To make my version of pav bhaji masala at home, dry roast 2 tbsp coriander, 1 tbsp cumin, 1 bay leaf, 3-4 cloves, 1 black cardamom, 1/2 inch cinnamon, 1 tsp peppercorns, 1/4 tbsp fennel, 2-3 dried whole red chilies, 1/2 tbsp amchur (dry mango powder), a pinch of nutmeg and a strand of mace in a pan, cool the spices and then blend together with a pinch of salt.
Recipe
Ingredients
2 cups of chopped vegetables like green bell pepper, cauliflower, green beans, carrots, beets
1/2 cup peas
2 medium potatoes boiled
1 onion finely chopped
3-4 tomatoes finely chopped
1/4 tsp cumin
1 tsp ginger and garlic minced or paste
1 tsp red chili powder
1/4 tsp turmeric
3 tbsp Pav Bhaji masala
1-2 tbsp of neutral oil
3-4 cubes of unsalted butter
Salt to taste
Method
Make the bhaji:
Boil the potatoes in an instant pot or pressure cooker, and keep aside.
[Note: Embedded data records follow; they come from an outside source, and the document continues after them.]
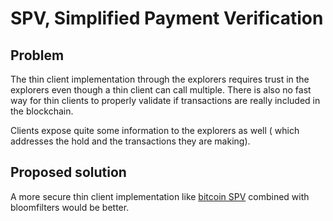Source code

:  # SPV, Simplified Payment Verification

 ## Problem
 The  thin client  implementation through the explorers requires trust in the explorers  even though a thin client can call multiple. 
There is also no fast way for thin clients to properly validate if transactions are really included in the blockchain. 
 
 Clients expose quite some information to the explorers as well ( which addresses the hold and the transactions they are making).
 
## Proposed solution
  A more secure thin client implementation like [bitcoin SPV](https://bitcoin.org/en/developer-guide#simplified-payment-verification-spv)  combined with bloomfilters would be better.
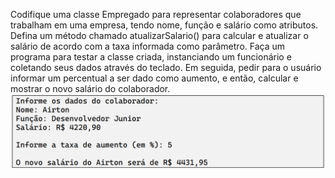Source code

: Codifique uma classe Empregado para representar colaboradores que trabalham em uma empresa, tendo nome, função e salário como atributos. Defina um método chamado atualizarSalario() para calcular e atualizar o salário de acordo com a taxa informada como parâmetro.
Faça um programa para testar a classe criada, instanciando um funcionário e coletando seus dados através do teclado. Em seguida, pedir para o usuário informar um percentual a ser dado como aumento, e então, calcular e mostrar o novo salário do colaborador.
![img.png](img.png)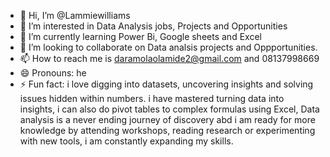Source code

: - 👋 Hi, I’m @Lammiewilliams
- 👀 I’m interested in Data Analysis  jobs, Projects and Opportunities
- 🌱 I’m currently learning Power Bi, Google sheets and Excel
- 💞️ I’m looking to collaborate on Data analsis projects and Oppportunities.
- 📫 How to reach me is daramolaolamide2@gmail.com and 08137998669
- 😄 Pronouns: he
- ⚡ Fun fact: i love digging into datasets, uncovering insights and solving issues hidden within numbers. i have mastered turning data into insights, i can also do pivot tables to complex formulas using Excel, Data analysis is a never ending journey of discovery abd i am ready for more knowledge by attending workshops, reading research or experimenting with new tools, i am constantly expanding my skills.

<!---
Lammiewilliams/Lammiewilliams is a ✨ special ✨ repository because its `README.md` (this file) appears on your GitHub profile.
You can click the Preview link to take a look at your changes.
--->
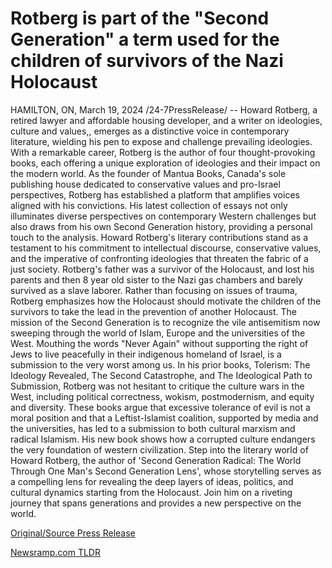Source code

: # Rotberg is part of the "Second Generation" a term used for the children of survivors of the Nazi Holocaust

HAMILTON, ON, March 19, 2024 /24-7PressRelease/ -- Howard Rotberg, a retired lawyer and affordable housing developer, and a writer on ideologies, culture and values,, emerges as a distinctive voice in contemporary literature, wielding his pen to expose and challenge prevailing ideologies. With a remarkable career, Rotberg is the author of four thought-provoking books, each offering a unique exploration of ideologies and their impact on the modern world.  As the founder of Mantua Books, Canada's sole publishing house dedicated to conservative values and pro-Israel perspectives, Rotberg has established a platform that amplifies voices aligned with his convictions. His latest collection of essays not only illuminates diverse perspectives on contemporary Western challenges but also draws from his own Second Generation history, providing a personal touch to the analysis.  Howard Rotberg's literary contributions stand as a testament to his commitment to intellectual discourse, conservative values, and the imperative of confronting ideologies that threaten the fabric of a just society.  Rotberg's father was a survivor of the Holocaust, and lost his parents and then 8 year old sister to the Nazi gas chambers and barely survived as a slave laborer. Rather than focusing on issues of trauma, Rotberg emphasizes how the Holocaust should motivate the children of the survivors to take the lead in the prevention of another Holocaust. The mission of the Second Generation is to recognize the vile antisemitism now sweeping through the world of Islam, Europe and the universities of the West. Mouthing the words "Never Again" without supporting the right of Jews to live peacefully in their indigenous homeland of Israel, is a submission to the very worst among us.  In his prior books, Tolerism: The Ideology Revealed, The Second Catastrophe, and The Ideological Path to Submission, Rotberg was not hesitant to critique the culture wars in the West, including political correctness, wokism, postmodernism, and equity and diversity. These books argue that excessive tolerance of evil is not a moral position and that a Leftist-Islamist coalition, supported by media and the universities, has led to a submission to both cultural marxism and radical Islamism. His new book shows how a corrupted culture endangers the very foundation of western civilization.  Step into the literary world of Howard Rotberg, the author of 'Second Generation Radical: The World Through One Man's Second Generation Lens', whose storytelling serves as a compelling lens for revealing the deep layers of ideas, politics, and cultural dynamics starting from the Holocaust. Join him on a riveting journey that spans generations and provides a new perspective on the world. 

[Original/Source Press Release](https://www.24-7pressrelease.com/press-release/509365/rotberg-is-part-of-the-second-generation-a-term-used-for-the-children-of-survivors-of-the-nazi-holocaust) 

[Newsramp.com TLDR](https://newsramp.com/None)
Add salt to the vegetables in minimum water and boil using the same pressure cooker or instant pot.
Heat a thick bottom pan or skillet on medium heat and add oil and half of the butter butter. Once the butter melts, add cumin and then the ginger garlic paste.
Let everything sizzle and then add the onions. Sauté for about 3-4 minutes and then add red chili powder and turmeric. Mix and sauté again for at least 3-4 minutes.
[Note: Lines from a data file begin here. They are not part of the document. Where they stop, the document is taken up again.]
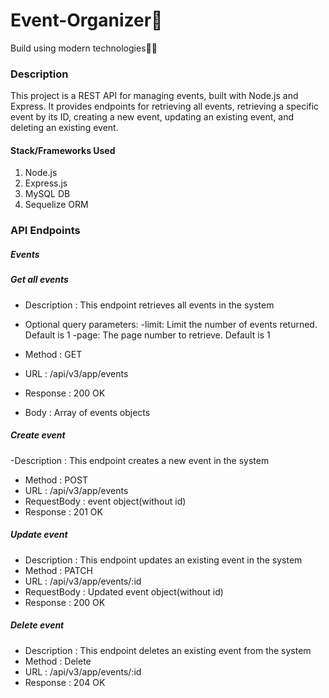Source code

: # Event-Organizer🌆

Build using modern technologies👨‍💻

### Description

This project is a REST API for managing events, built with Node.js and Express. It provides endpoints for retrieving all events, retrieving a specific event by its ID, creating a new event, updating an existing event, and deleting an existing event.

#### Stack/Frameworks Used

1. Node.js
2. Express.js
3. MySQL DB
4. Sequelize ORM

### API Endpoints

##### Events

##### Get all events

- Description : This endpoint retrieves all events in the system
- Optional query parameters:
  -limit: Limit the number of events returned. Default is 1
  -page: The page number to retrieve. Default is 1

- Method : GET
- URL : /api/v3/app/events
- Response : 200 OK
- Body : Array of events objects

##### Create event

-Description : This endpoint creates a new event in the system

- Method : POST
- URL : /api/v3/app/events
- RequestBody : event object(without id)
- Response : 201 OK

##### Update event

- Description : This endpoint updates an existing event in the system
- Method : PATCH
- URL : /api/v3/app/events/:id
- RequestBody : Updated event object(without id)
- Response : 200 OK

##### Delete event

- Description : This endpoint deletes an existing event from the system
- Method : Delete
- URL : /api/v3/app/events/:id
- Response : 204 OK
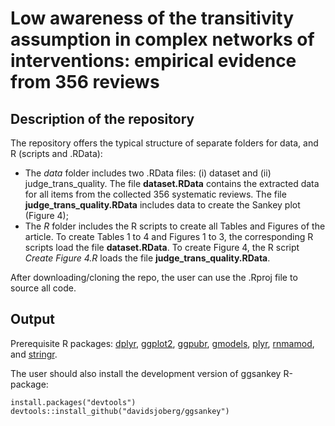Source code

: # Low awareness of the transitivity assumption in complex networks of interventions: empirical evidence from 356 reviews


## Description of the repository

The repository offers the typical structure of separate folders for data, and R (scripts and .RData):
* The _data_ folder includes two .RData files: (i) dataset and (ii) judge_trans_quality. The file __dataset.RData__ contains the extracted data for all items from the collected 356 systematic reviews. The file __judge_trans_quality.RData__ includes data to create the Sankey plot (Figure 4);
* The _R_ folder includes the R scripts to create all Tables and Figures of the article. To create Tables 1 to 4 and Figures 1 to 3, the corresponding R scripts load the file __dataset.RData__. To create Figure 4, the R script _Create Figure 4.R_ loads the file __judge_trans_quality.RData__.<br>

After downloading/cloning the repo, the user can use the .Rproj file to source all code.

## Output 

Prerequisite R packages: [dplyr](https://CRAN.R-project.org/package=dplyr),
[ggplot2](https://cran.r-project.org/web/packages/ggplot2/index.html), [ggpubr](https://CRAN.R-project.org/package=ggpubr),
[gmodels](https://CRAN.R-project.org/package=gmodels),
[plyr](https://CRAN.R-project.org/package=plyr),
[rnmamod](https://CRAN.R-project.org/package=rnmamod), and
[stringr](https://CRAN.R-project.org/package=stringr).

The user should also install the development version of ggsankey R-package:

    install.packages("devtools")
    devtools::install_github("davidsjoberg/ggsankey")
Add the tomatoes and keep sautéing until the tomatoes soften. Lower the heat slightly and check your vegetables.
Peel the boiled potatoes and add them to the boiled vegetables. Mash everything as finely as you can using a potato masher. The mixture should appear like a porridge.
Get back to the skillet and turn up the heat. Add 1 and 1/2 tbsp of pav bhaji masala and sauté the tomatoes more, until they lose their juiciness and mix well with the tomatoes. Use the potato masher to smash the onion-tomato mixture.
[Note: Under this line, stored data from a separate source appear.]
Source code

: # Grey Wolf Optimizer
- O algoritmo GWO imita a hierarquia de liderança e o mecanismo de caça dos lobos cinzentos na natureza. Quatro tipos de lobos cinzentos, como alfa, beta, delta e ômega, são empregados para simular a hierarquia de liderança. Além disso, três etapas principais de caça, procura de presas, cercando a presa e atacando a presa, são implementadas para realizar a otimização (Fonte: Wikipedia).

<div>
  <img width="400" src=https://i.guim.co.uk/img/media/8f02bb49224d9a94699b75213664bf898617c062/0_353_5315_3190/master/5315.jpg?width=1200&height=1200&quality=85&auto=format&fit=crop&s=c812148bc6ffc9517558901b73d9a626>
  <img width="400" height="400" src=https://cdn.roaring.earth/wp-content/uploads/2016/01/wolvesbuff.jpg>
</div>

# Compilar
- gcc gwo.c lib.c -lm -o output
Add the mashed vegetables and mix everything well. Add the remaining 1 and 1/2 tbsp pav bhaji masala, and continue blending and mashing with the potato masher.
Check seasoning and add salt as required. Add remaining butter and mix again.
Once everything looks well combined and you're happy with the consistency and texture of the bhaji, turn off the heat. Keep the bhaji aside.
Toast the pav:
Slice open the pav or dinner rolls with a knife.
Place a griddle or pan on the stove and heat some butter or oil on it.
Add a pinch of red chili, and then place the cut-opened loaves on the griddle. Move them on the griddle in a swirling motion and turn to toast both sides.
Serve the bhaji piping hot with toasted pav with some raw chopped onions and wedges of lime.
So, bread with mashed vegetables! What could possibly be so compelling about this dish, you may wonder if you have never eaten or made pav bhaji! Wait till you make it. I bet you will wipe your plate with extra pav to finsih every bit of the bhaji on your plate! Often the most simplistic foods are the ones that make us feel at home. Dishes that don't challenge you with the complexity of techniques and skills. They have an assurance no matter how bad you cook them, they will taste good and make you feel full, and I feel pav bhaji exemplifies this best!